I was blown away.  At that moment, in my little treatment room, God parted the curtain that hid the exquisite beauty of Marci’s soul.

16th-century mystic Teresa of Avila says in her “The Interior Castle”, we really don’t understand the exquisite beauty God has placed within each of us, beauty beyond anything like that of a diamond.  That beauty lies at the very center of us because it is there He has chosen to dwell in us, through His Spirit.  But when we do recognize it, we understand the beauty is all from Him.  We behold this in complete awe.

That was a blessed moment in which my eyes were opened to His grace and glory.  Clouds parted and I gazed upon what is His alone, from Him alone, manifested in His obedient daughter, Marci.

I was humbled by what I saw.   And because of that, I knew how to better prescribe her treatment.  I encouraged her in the principles of the neuroscience of pain with language intuitively geared to her.  I explained how the brain can get overly concerned, create physical pain so we will take care of a perceived physical threat or problem.  This can especially occur with deep emotional distress.

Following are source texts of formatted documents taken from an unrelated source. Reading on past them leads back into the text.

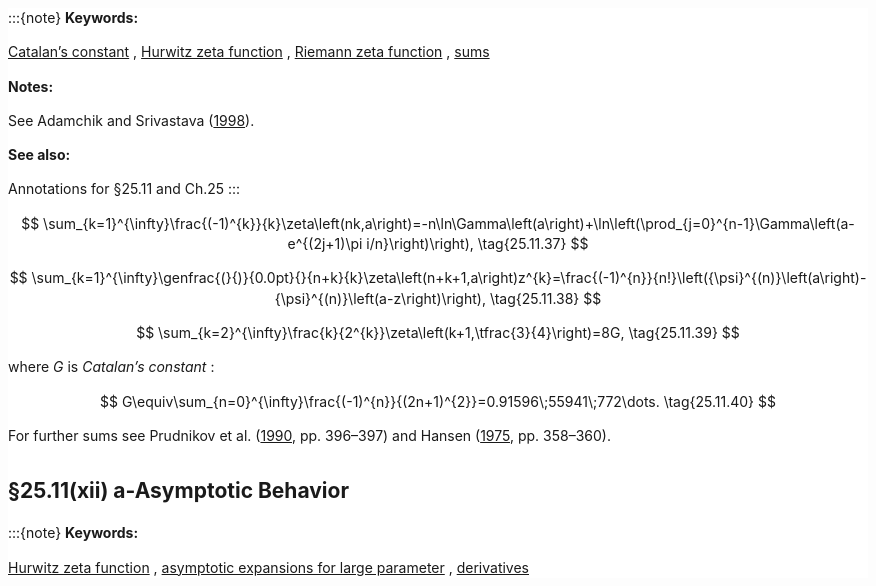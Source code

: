:::{note}
**Keywords:**

[Catalan’s constant](http://dlmf.nist.gov/search/search?q=Catalan%20constant) , [Hurwitz zeta function](http://dlmf.nist.gov/search/search?q=Hurwitz%20zeta%20function) , [Riemann zeta function](http://dlmf.nist.gov/search/search?q=Riemann%20zeta%20function) , [sums](http://dlmf.nist.gov/search/search?q=sums)

**Notes:**

See Adamchik and Srivastava ([1998](./bib/index.html#bib29 "Some series of the zeta and related functions")).

**See also:**

Annotations for §25.11 and Ch.25
:::


<a id="E37"></a>
$$
\sum_{k=1}^{\infty}\frac{(-1)^{k}}{k}\zeta\left(nk,a\right)=-n\ln\Gamma\left(a\right)+\ln\left(\prod_{j=0}^{n-1}\Gamma\left(a-e^{(2j+1)\pi i/n}\right)\right), \tag{25.11.37}
$$


<a id="E38"></a>
$$
\sum_{k=1}^{\infty}\genfrac{(}{)}{0.0pt}{}{n+k}{k}\zeta\left(n+k+1,a\right)z^{k}=\frac{(-1)^{n}}{n!}\left({\psi}^{(n)}\left(a\right)-{\psi}^{(n)}\left(a-z\right)\right), \tag{25.11.38}
$$


<a id="E39"></a>
$$
\sum_{k=2}^{\infty}\frac{k}{2^{k}}\zeta\left(k+1,\tfrac{3}{4}\right)=8G, \tag{25.11.39}
$$

where $G$ is *Catalan’s constant* :


<a id="E40"></a>
$$
G\equiv\sum_{n=0}^{\infty}\frac{(-1)^{n}}{(2n+1)^{2}}=0.91596\;55941\;772\dots. \tag{25.11.40}
$$

For further sums see Prudnikov et al. ([1990](./bib/P.html#bib1905 "Integrals and Series: More Special Functions, Vol. 3"), pp. 396–397) and Hansen ([1975](./bib/H.html#bib1035 "A Table of Series and Products"), pp. 358–360).


## §25.11(xii) a-Asymptotic Behavior

:::{note}
**Keywords:**

[Hurwitz zeta function](http://dlmf.nist.gov/search/search?q=Hurwitz%20zeta%20function) , [asymptotic expansions for large parameter](http://dlmf.nist.gov/search/search?q=asymptotic%20expansions%20for%20large%20parameter) , [derivatives](http://dlmf.nist.gov/search/search?q=derivatives)
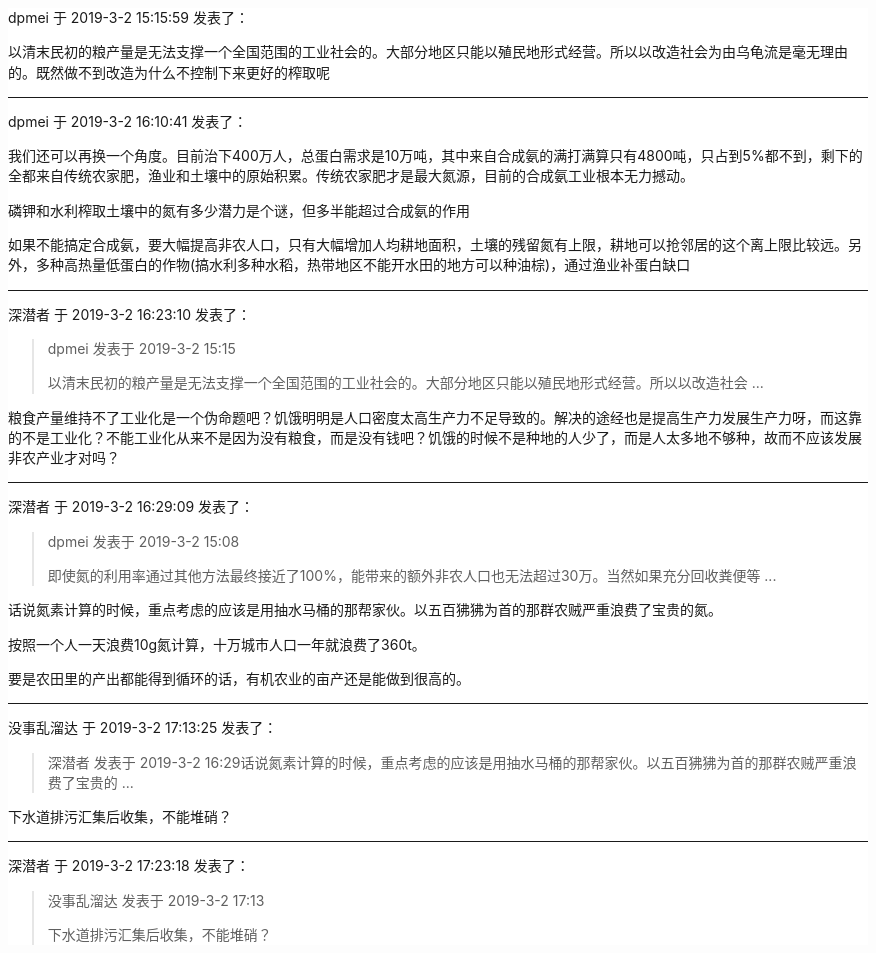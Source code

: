 dpmei 于 2019-3-2 15:15:59 发表了：

以清末民初的粮产量是无法支撑一个全国范围的工业社会的。大部分地区只能以殖民地形式经营。所以以改造社会为由乌龟流是毫无理由的。既然做不到改造为什么不控制下来更好的榨取呢

---------

dpmei 于 2019-3-2 16:10:41 发表了：

我们还可以再换一个角度。目前治下400万人，总蛋白需求是10万吨，其中来自合成氨的满打满算只有4800吨，只占到5%都不到，剩下的全都来自传统农家肥，渔业和土壤中的原始积累。传统农家肥才是最大氮源，目前的合成氨工业根本无力撼动。

磷钾和水利榨取土壤中的氮有多少潜力是个谜，但多半能超过合成氨的作用

如果不能搞定合成氨，要大幅提高非农人口，只有大幅增加人均耕地面积，土壤的残留氮有上限，耕地可以抢邻居的这个离上限比较远。另外，多种高热量低蛋白的作物(搞水利多种水稻，热带地区不能开水田的地方可以种油棕)，通过渔业补蛋白缺口

---------

深潜者 于 2019-3-2 16:23:10 发表了：

> dpmei 发表于 2019-3-2 15:15
> 
> 以清末民初的粮产量是无法支撑一个全国范围的工业社会的。大部分地区只能以殖民地形式经营。所以以改造社会 ...



粮食产量维持不了工业化是一个伪命题吧？饥饿明明是人口密度太高生产力不足导致的。解决的途经也是提高生产力发展生产力呀，而这靠的不是工业化？不能工业化从来不是因为没有粮食，而是没有钱吧？饥饿的时候不是种地的人少了，而是人太多地不够种，故而不应该发展非农产业才对吗？

---------

深潜者 于 2019-3-2 16:29:09 发表了：

> dpmei 发表于 2019-3-2 15:08
> 
> 即使氮的利用率通过其他方法最终接近了100%，能带来的额外非农人口也无法超过30万。当然如果充分回收粪便等 ...



话说氮素计算的时候，重点考虑的应该是用抽水马桶的那帮家伙。以五百狒狒为首的那群农贼严重浪费了宝贵的氮。

按照一个人一天浪费10g氮计算，十万城市人口一年就浪费了360t。

要是农田里的产出都能得到循环的话，有机农业的亩产还是能做到很高的。

---------

没事乱溜达 于 2019-3-2 17:13:25 发表了：

> 深潜者 发表于 2019-3-2 16:29话说氮素计算的时候，重点考虑的应该是用抽水马桶的那帮家伙。以五百狒狒为首的那群农贼严重浪费了宝贵的 ...



下水道排污汇集后收集，不能堆硝？

---------

深潜者 于 2019-3-2 17:23:18 发表了：

> 没事乱溜达 发表于 2019-3-2 17:13
> 
> 下水道排污汇集后收集，不能堆硝？

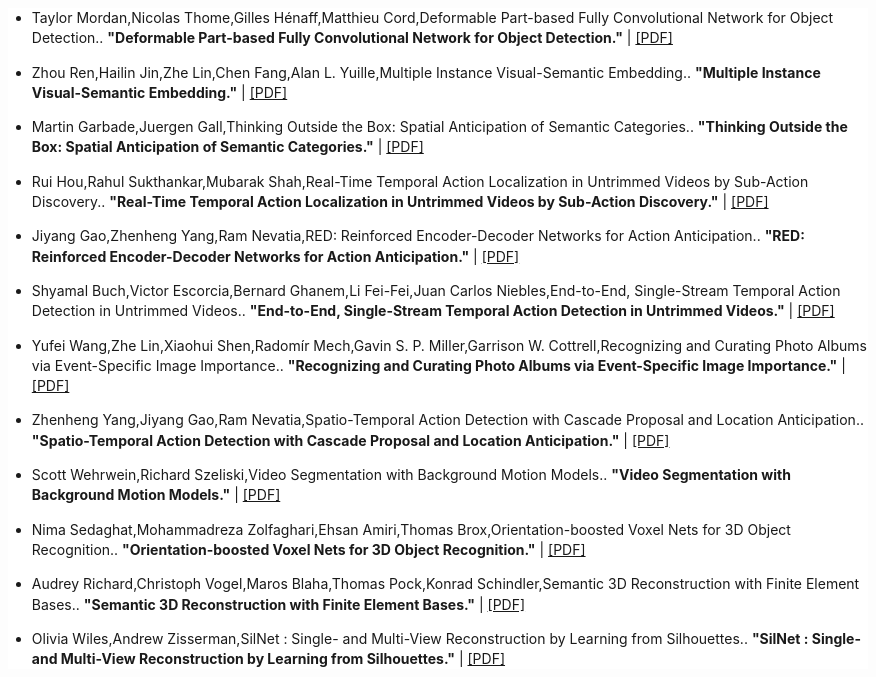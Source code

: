 
- Taylor Mordan,Nicolas Thome,Gilles Hénaff,Matthieu Cord,Deformable Part-based Fully Convolutional Network for Object Detection.. **"Deformable Part-based Fully Convolutional Network for Object Detection."** | [[PDF]](https://www.dropbox.com/s/vpth136k8iakygv/0191.pdf?dl=1) 


- Zhou Ren,Hailin Jin,Zhe Lin,Chen Fang,Alan L. Yuille,Multiple Instance Visual-Semantic Embedding.. **"Multiple Instance Visual-Semantic Embedding."** | [[PDF]](https://www.dropbox.com/s/vhb48pefwhw8tt8/0873.pdf?dl=1) 


- Martin Garbade,Juergen Gall,Thinking Outside the Box: Spatial Anticipation of Semantic Categories.. **"Thinking Outside the Box: Spatial Anticipation of Semantic Categories."** | [[PDF]](https://www.dropbox.com/s/kgdttci89ld4308/0165.pdf?dl=1) 


- Rui Hou,Rahul Sukthankar,Mubarak Shah,Real-Time Temporal Action Localization in Untrimmed Videos by Sub-Action Discovery.. **"Real-Time Temporal Action Localization in Untrimmed Videos by Sub-Action Discovery."** | [[PDF]](https://www.dropbox.com/s/dhrixpukvq275m7/0108.pdf?dl=1) 


- Jiyang Gao,Zhenheng Yang,Ram Nevatia,RED: Reinforced Encoder-Decoder Networks for Action Anticipation.. **"RED: Reinforced Encoder-Decoder Networks for Action Anticipation."** | [[PDF]](https://www.dropbox.com/s/s5yyf1mo8n2f1tq/0284.pdf?dl=1) 


- Shyamal Buch,Victor Escorcia,Bernard Ghanem,Li Fei-Fei,Juan Carlos Niebles,End-to-End, Single-Stream Temporal Action Detection in Untrimmed Videos.. **"End-to-End, Single-Stream Temporal Action Detection in Untrimmed Videos."** | [[PDF]](https://www.dropbox.com/s/9n90etsu6jubiax/0144.pdf?dl=1) 


- Yufei Wang,Zhe Lin,Xiaohui Shen,Radomír Mech,Gavin S. P. Miller,Garrison W. Cottrell,Recognizing and Curating Photo Albums via Event-Specific Image Importance.. **"Recognizing and Curating Photo Albums via Event-Specific Image Importance."** | [[PDF]](https://www.dropbox.com/s/kogb8hiezwptul8/0536.pdf?dl=1) 


- Zhenheng Yang,Jiyang Gao,Ram Nevatia,Spatio-Temporal Action Detection with Cascade Proposal and Location Anticipation.. **"Spatio-Temporal Action Detection with Cascade Proposal and Location Anticipation."** | [[PDF]](https://www.dropbox.com/s/lku2c7z7108o38p/0568.pdf?dl=1) 


- Scott Wehrwein,Richard Szeliski,Video Segmentation with Background Motion Models.. **"Video Segmentation with Background Motion Models."** | [[PDF]](https://www.dropbox.com/s/xnt1bp3y4z6bxpa/0874.pdf?dl=1) 


- Nima Sedaghat,Mohammadreza Zolfaghari,Ehsan Amiri,Thomas Brox,Orientation-boosted Voxel Nets for 3D Object Recognition.. **"Orientation-boosted Voxel Nets for 3D Object Recognition."** | [[PDF]](https://www.dropbox.com/s/e3y6rwfbqabi0ls/0100.pdf?dl=1) 


- Audrey Richard,Christoph Vogel,Maros Blaha,Thomas Pock,Konrad Schindler,Semantic 3D Reconstruction with Finite Element Bases.. **"Semantic 3D Reconstruction with Finite Element Bases."** | [[PDF]](https://www.dropbox.com/s/sbqd31pi9iuwii3/0136.pdf?dl=1) 


- Olivia Wiles,Andrew Zisserman,SilNet : Single- and Multi-View Reconstruction by Learning from Silhouettes.. **"SilNet : Single- and Multi-View Reconstruction by Learning from Silhouettes."** | [[PDF]](https://www.dropbox.com/s/kwgrta494dre3et/0192.pdf?dl=1) 

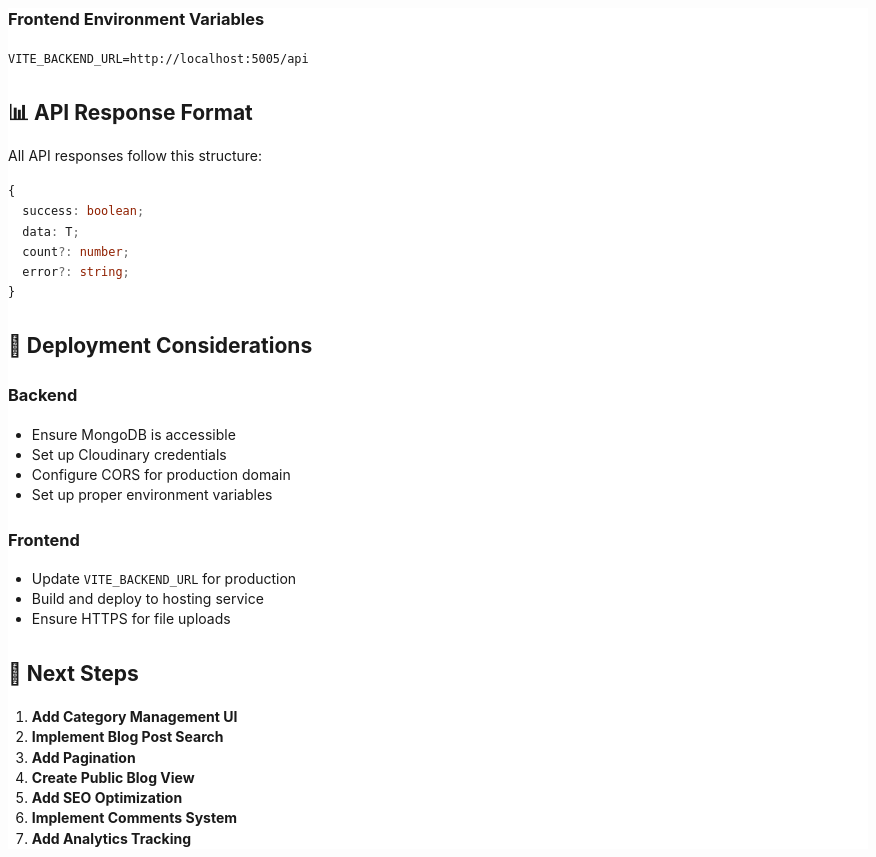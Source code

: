 ### Frontend Environment Variables
```env
VITE_BACKEND_URL=http://localhost:5005/api
```

## 📊 API Response Format

All API responses follow this structure:
```typescript
{
  success: boolean;
  data: T;
  count?: number;
  error?: string;
}
```

## 🚀 Deployment Considerations

### Backend
- Ensure MongoDB is accessible
- Set up Cloudinary credentials
- Configure CORS for production domain
- Set up proper environment variables

### Frontend
- Update `VITE_BACKEND_URL` for production
- Build and deploy to hosting service
- Ensure HTTPS for file uploads

## 📝 Next Steps

1. **Add Category Management UI**
2. **Implement Blog Post Search**
3. **Add Pagination**
4. **Create Public Blog View**
5. **Add SEO Optimization**
6. **Implement Comments System**
7. **Add Analytics Tracking**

The information was communicated simply, with goals and a plan.  Very quickly, she achieved them. This didn’t mean her symptoms disappeared entirely, but she was able to better manage them.  That in turn allowed her more strength for the very real struggles at home.

I was deeply moved to be part of her journey, quietly helping her in the background of her heroic story.   To me, Heaven broke through and lit up my office that day, and helped me become a more compassionate practitioner.